Prompt:
Beginning with the line below that contains "80% (10,500) is" and ending with the line that contains "You can find", copy every line exactly. Copy nothing else.

(Dataset records)
--------------------------------------------------

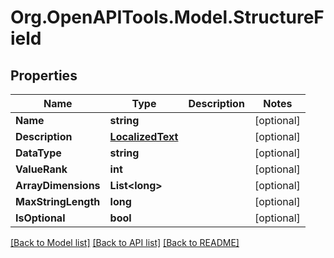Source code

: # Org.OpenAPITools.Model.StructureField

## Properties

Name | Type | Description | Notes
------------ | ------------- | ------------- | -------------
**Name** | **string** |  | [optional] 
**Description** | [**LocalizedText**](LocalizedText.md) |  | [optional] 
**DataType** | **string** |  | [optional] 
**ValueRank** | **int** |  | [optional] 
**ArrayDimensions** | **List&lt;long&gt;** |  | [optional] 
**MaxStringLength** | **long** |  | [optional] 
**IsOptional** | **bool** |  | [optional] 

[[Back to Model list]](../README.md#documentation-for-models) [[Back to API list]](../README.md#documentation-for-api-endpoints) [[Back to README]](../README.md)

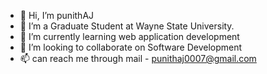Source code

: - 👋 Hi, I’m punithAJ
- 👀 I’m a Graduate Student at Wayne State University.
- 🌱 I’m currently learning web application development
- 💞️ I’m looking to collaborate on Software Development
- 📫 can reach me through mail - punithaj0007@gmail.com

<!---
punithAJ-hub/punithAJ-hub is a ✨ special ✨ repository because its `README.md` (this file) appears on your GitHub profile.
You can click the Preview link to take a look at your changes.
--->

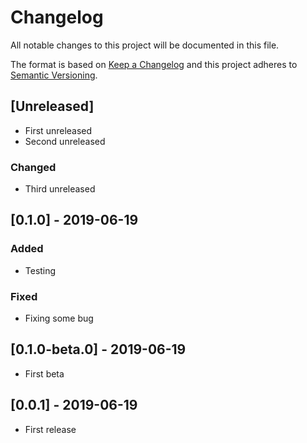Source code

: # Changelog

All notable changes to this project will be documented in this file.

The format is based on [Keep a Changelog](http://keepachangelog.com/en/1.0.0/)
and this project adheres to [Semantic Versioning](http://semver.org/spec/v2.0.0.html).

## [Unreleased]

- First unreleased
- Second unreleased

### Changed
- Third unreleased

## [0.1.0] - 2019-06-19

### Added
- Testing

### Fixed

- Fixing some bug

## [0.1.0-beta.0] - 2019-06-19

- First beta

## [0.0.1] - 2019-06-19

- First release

--------------------------------------------------

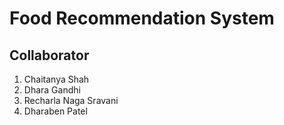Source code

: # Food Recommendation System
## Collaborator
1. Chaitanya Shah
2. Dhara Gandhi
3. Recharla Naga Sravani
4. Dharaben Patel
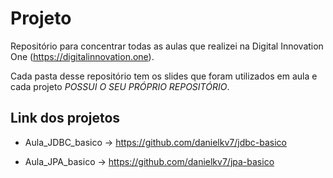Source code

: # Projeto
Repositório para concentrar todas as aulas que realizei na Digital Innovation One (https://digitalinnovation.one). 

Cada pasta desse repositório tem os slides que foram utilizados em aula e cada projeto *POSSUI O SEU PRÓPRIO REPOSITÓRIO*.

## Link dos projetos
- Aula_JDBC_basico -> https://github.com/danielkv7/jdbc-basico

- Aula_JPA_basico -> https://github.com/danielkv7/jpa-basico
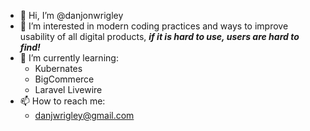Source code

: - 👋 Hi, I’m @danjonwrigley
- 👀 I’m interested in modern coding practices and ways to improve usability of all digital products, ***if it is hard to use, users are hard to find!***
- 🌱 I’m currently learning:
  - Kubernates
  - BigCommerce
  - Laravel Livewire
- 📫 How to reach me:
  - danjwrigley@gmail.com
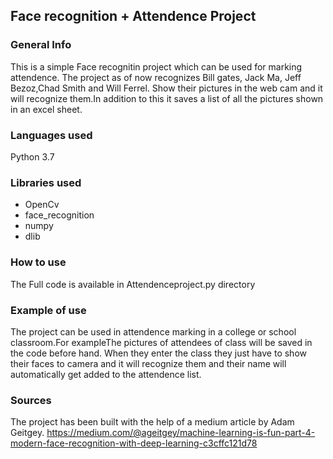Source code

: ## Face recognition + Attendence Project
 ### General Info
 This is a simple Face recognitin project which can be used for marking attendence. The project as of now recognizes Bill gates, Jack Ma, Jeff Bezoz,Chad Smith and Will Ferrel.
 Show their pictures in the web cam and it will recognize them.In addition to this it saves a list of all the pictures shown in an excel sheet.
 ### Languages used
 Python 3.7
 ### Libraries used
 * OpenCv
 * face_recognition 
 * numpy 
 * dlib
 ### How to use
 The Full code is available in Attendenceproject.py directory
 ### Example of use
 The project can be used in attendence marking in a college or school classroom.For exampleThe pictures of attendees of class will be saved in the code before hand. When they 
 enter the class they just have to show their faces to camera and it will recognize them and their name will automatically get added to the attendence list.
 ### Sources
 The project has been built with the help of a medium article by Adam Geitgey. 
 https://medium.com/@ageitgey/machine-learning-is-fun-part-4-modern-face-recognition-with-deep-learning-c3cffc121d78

--------------------------------------------------

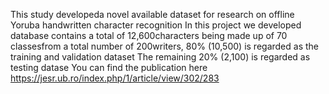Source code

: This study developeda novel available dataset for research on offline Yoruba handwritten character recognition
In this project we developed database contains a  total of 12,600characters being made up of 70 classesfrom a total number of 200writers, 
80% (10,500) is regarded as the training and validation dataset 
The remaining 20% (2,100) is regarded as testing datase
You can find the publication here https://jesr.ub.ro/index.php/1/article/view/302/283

--------------------------------------------------

Answer to this problem:
80% (10,500) is regarded as the training and validation dataset 
The remaining 20% (2,100) is regarded as testing datase
You can find the publication here https://jesr.ub.ro/index.php/1/article/view/302/283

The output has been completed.